Теперь было так очевидно, что он хочет меня и что он никакой не натурал.
— Это все? — осведомился я, передвигая руки на его живот.
— А?
Парень совершенно перестал понимать, о чем мы вообще говорим.
— Уолтер?
— Что?
Я отошел от него назад, потому что мы были в центре торгового комплекса напротив магазина косметики.
— Мы можем поговорить на складе?
— Я…Ты…
— Пожалуйста.
Он пристально посмотрел на меня:
— Ладно.
Развернувшись, я пошел в сторону лифта. Он следовал прямо за мной. Добравшись до цели, я нажал на кнопку вызова со стрелкой вверх и повернулся к Уолтеру.
— Что? — пробурчал он.
— Ты волнуешься за меня?
— Любой бы волновался.
Никто бы не волновался.
— Почему?
— Твои успехи нравятся боссу. Он даже думать не хочет, что с тобой может что-то случиться.

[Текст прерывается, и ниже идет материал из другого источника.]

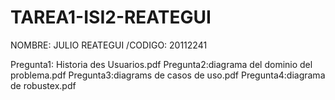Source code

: # TAREA1-ISI2-REATEGUI
NOMBRE: JULIO REATEGUI /CODIGO: 20112241

Pregunta1: Historia des Usuarios.pdf
Pregunta2:diagrama del dominio del problema.pdf
Pregunta3:diagrams de casos de uso.pdf
Pregunta4:diagrama de robustex.pdf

За моей спиной открылись двери лифта, и я повернулся, чтобы войти внутрь. Провел картой доступа через считыватель, чтобы подсветилась кнопка этажа, на который имели доступ лишь я и мой начальник, после чего смог нажать ее.
Он с трудом сглотнул:
— Ты уверен, что…
Звук резко оборвался, потому что я, уцепившись за свитер, притянул Уолтера к себе. Он не ожидал этого, в противном случае я даже не смог бы сдвинуть его с места: все же он килограмм на двадцать меня тяжелее. Восстановив равновесие, Уолтер прижал меня к стене. Подняв на него взгляд, я увидел его рот, в нерешительности замерший около моего.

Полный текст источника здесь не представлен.